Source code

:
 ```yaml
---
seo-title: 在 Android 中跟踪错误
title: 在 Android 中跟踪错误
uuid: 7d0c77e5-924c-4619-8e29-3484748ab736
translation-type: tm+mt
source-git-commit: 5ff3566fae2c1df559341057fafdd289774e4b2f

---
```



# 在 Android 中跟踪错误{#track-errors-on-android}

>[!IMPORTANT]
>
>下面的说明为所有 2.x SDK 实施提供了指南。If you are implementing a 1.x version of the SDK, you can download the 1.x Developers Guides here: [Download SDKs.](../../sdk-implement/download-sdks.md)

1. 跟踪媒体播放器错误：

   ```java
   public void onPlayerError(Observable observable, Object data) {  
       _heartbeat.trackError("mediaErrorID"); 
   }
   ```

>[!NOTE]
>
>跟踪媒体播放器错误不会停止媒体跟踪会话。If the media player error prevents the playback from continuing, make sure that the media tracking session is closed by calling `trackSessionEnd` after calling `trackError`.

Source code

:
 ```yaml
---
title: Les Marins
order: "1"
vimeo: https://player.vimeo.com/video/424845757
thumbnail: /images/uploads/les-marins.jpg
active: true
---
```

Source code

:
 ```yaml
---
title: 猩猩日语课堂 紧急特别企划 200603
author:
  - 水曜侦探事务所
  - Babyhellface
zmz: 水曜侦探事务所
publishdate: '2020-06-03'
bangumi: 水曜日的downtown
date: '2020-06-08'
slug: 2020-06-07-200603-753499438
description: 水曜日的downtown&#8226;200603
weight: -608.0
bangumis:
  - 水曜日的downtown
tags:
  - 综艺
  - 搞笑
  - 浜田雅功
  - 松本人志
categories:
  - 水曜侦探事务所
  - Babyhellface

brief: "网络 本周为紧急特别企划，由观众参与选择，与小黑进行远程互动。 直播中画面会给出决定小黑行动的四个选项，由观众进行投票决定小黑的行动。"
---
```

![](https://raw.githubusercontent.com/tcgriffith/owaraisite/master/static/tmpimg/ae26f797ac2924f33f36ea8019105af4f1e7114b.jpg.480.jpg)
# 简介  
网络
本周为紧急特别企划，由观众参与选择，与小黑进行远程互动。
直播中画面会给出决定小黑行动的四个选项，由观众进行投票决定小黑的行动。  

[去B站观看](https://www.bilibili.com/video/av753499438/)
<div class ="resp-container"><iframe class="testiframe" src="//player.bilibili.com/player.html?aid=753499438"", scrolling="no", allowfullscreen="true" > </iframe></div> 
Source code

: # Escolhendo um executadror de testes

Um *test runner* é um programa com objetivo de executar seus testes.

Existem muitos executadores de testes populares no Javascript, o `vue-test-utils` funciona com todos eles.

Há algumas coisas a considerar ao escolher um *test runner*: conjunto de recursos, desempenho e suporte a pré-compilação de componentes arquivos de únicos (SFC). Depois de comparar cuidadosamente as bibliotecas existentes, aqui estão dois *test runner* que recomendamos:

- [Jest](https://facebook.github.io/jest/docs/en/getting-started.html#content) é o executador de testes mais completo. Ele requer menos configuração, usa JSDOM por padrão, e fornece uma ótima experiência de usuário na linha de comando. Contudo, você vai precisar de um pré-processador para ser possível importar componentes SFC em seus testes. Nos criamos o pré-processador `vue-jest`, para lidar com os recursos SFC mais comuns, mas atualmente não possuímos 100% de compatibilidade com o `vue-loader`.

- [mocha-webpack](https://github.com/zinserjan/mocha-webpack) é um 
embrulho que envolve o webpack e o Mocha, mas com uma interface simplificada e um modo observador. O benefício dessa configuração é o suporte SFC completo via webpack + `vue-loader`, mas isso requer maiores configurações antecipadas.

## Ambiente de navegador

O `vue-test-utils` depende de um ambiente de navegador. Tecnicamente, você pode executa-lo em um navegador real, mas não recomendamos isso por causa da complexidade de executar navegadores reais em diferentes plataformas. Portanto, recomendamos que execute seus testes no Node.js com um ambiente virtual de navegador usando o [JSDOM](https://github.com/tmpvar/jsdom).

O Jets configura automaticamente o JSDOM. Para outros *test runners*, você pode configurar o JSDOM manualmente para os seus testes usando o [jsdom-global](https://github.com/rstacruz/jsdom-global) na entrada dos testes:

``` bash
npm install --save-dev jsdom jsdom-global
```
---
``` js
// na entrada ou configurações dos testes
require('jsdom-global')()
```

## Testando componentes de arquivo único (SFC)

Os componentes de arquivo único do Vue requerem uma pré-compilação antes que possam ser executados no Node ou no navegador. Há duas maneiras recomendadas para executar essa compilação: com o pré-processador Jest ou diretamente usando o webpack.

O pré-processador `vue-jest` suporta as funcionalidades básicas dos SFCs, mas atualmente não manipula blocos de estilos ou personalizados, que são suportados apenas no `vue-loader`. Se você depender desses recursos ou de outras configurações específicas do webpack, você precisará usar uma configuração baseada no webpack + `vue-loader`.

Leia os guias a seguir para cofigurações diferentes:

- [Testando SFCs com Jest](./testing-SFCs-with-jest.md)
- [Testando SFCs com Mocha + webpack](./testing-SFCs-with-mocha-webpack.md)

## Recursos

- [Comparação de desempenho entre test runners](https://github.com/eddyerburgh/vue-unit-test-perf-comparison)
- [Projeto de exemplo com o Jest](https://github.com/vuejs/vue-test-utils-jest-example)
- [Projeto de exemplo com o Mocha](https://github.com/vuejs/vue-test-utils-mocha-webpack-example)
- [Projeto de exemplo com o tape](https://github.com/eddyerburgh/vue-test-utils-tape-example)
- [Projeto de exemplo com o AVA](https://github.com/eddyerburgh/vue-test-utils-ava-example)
******************************
• _WHAT IS BEING ASKED_:
Retype the material exactly, including every line.

• _ANSWER TO THE PROBLEM_:
Source code

:
 ```yaml
---
seo-title: 在 Android 中跟踪错误
title: 在 Android 中跟踪错误
uuid: 7d0c77e5-924c-4619-8e29-3484748ab736
translation-type: tm+mt
source-git-commit: 5ff3566fae2c1df559341057fafdd289774e4b2f

---
```



# 在 Android 中跟踪错误{#track-errors-on-android}

>[!IMPORTANT]
>
>下面的说明为所有 2.x SDK 实施提供了指南。If you are implementing a 1.x version of the SDK, you can download the 1.x Developers Guides here: [Download SDKs.](../../sdk-implement/download-sdks.md)

1. 跟踪媒体播放器错误：

   ```java
   public void onPlayerError(Observable observable, Object data) {  
       _heartbeat.trackError("mediaErrorID"); 
   }
   ```

>[!NOTE]
>
>跟踪媒体播放器错误不会停止媒体跟踪会话。If the media player error prevents the playback from continuing, make sure that the media tracking session is closed by calling `trackSessionEnd` after calling `trackError`.

Source code

:
 ```yaml
---
title: Les Marins
order: "1"
vimeo: https://player.vimeo.com/video/424845757
thumbnail: /images/uploads/les-marins.jpg
active: true
---
```

Source code

:
 ```yaml
---
title: 猩猩日语课堂 紧急特别企划 200603
author:
  - 水曜侦探事务所
  - Babyhellface
zmz: 水曜侦探事务所
publishdate: '2020-06-03'
bangumi: 水曜日的downtown
date: '2020-06-08'
slug: 2020-06-07-200603-753499438
description: 水曜日的downtown&#8226;200603
weight: -608.0
bangumis:
  - 水曜日的downtown
tags:
  - 综艺
  - 搞笑
  - 浜田雅功
  - 松本人志
categories:
  - 水曜侦探事务所
  - Babyhellface

brief: "网络 本周为紧急特别企划，由观众参与选择，与小黑进行远程互动。 直播中画面会给出决定小黑行动的四个选项，由观众进行投票决定小黑的行动。"
---
```

![](https://raw.githubusercontent.com/tcgriffith/owaraisite/master/static/tmpimg/ae26f797ac2924f33f36ea8019105af4f1e7114b.jpg.480.jpg)
# 简介  
网络
本周为紧急特别企划，由观众参与选择，与小黑进行远程互动。
直播中画面会给出决定小黑行动的四个选项，由观众进行投票决定小黑的行动。  

[去B站观看](https://www.bilibili.com/video/av753499438/)
<div class ="resp-container"><iframe class="testiframe" src="//player.bilibili.com/player.html?aid=753499438"", scrolling="no", allowfullscreen="true" > </iframe></div> 
Source code

: # Escolhendo um executadror de testes

Um *test runner* é um programa com objetivo de executar seus testes.

Existem muitos executadores de testes populares no Javascript, o `vue-test-utils` funciona com todos eles.

Há algumas coisas a considerar ao escolher um *test runner*: conjunto de recursos, desempenho e suporte a pré-compilação de componentes arquivos de únicos (SFC). Depois de comparar cuidadosamente as bibliotecas existentes, aqui estão dois *test runner* que recomendamos:

- [Jest](https://facebook.github.io/jest/docs/en/getting-started.html#content) é o executador de testes mais completo. Ele requer menos configuração, usa JSDOM por padrão, e fornece uma ótima experiência de usuário na linha de comando. Contudo, você vai precisar de um pré-processador para ser possível importar componentes SFC em seus testes. Nos criamos o pré-processador `vue-jest`, para lidar com os recursos SFC mais comuns, mas atualmente não possuímos 100% de compatibilidade com o `vue-loader`.

- [mocha-webpack](https://github.com/zinserjan/mocha-webpack) é um 
embrulho que envolve o webpack e o Mocha, mas com uma interface simplificada e um modo observador. O benefício dessa configuração é o suporte SFC completo via webpack + `vue-loader`, mas isso requer maiores configurações antecipadas.

## Ambiente de navegador

O `vue-test-utils` depende de um ambiente de navegador. Tecnicamente, você pode executa-lo em um navegador real, mas não recomendamos isso por causa da complexidade de executar navegadores reais em diferentes plataformas. Portanto, recomendamos que execute seus testes no Node.js com um ambiente virtual de navegador usando o [JSDOM](https://github.com/tmpvar/jsdom).

O Jets configura automaticamente o JSDOM. Para outros *test runners*, você pode configurar o JSDOM manualmente para os seus testes usando o [jsdom-global](https://github.com/rstacruz/jsdom-global) na entrada dos testes:

``` bash
npm install --save-dev jsdom jsdom-global
```
---
``` js
// na entrada ou configurações dos testes
require('jsdom-global')()
```

## Testando componentes de arquivo único (SFC)

Os componentes de arquivo único do Vue requerem uma pré-compilação antes que possam ser executados no Node ou no navegador. Há duas maneiras recomendadas para executar essa compilação: com o pré-processador Jest ou diretamente usando o webpack.

O pré-processador `vue-jest` suporta as funcionalidades básicas dos SFCs, mas atualmente não manipula blocos de estilos ou personalizados, que são suportados apenas no `vue-loader`. Se você depender desses recursos ou de outras configurações específicas do webpack, você precisará usar uma configuração baseada no webpack + `vue-loader`.

Leia os guias a seguir para cofigurações diferentes:

- [Testando SFCs com Jest](./testing-SFCs-with-jest.md)
- [Testando SFCs com Mocha + webpack](./testing-SFCs-with-mocha-webpack.md)

## Recursos

- [Comparação de desempenho entre test runners](https://github.com/eddyerburgh/vue-unit-test-perf-comparison)
- [Projeto de exemplo com o Jest](https://github.com/vuejs/vue-test-utils-jest-example)
- [Projeto de exemplo com o Mocha](https://github.com/vuejs/vue-test-utils-mocha-webpack-example)
- [Projeto de exemplo com o tape](https://github.com/eddyerburgh/vue-test-utils-tape-example)
- [Projeto de exemplo com o AVA](https://github.com/eddyerburgh/vue-test-utils-ava-example)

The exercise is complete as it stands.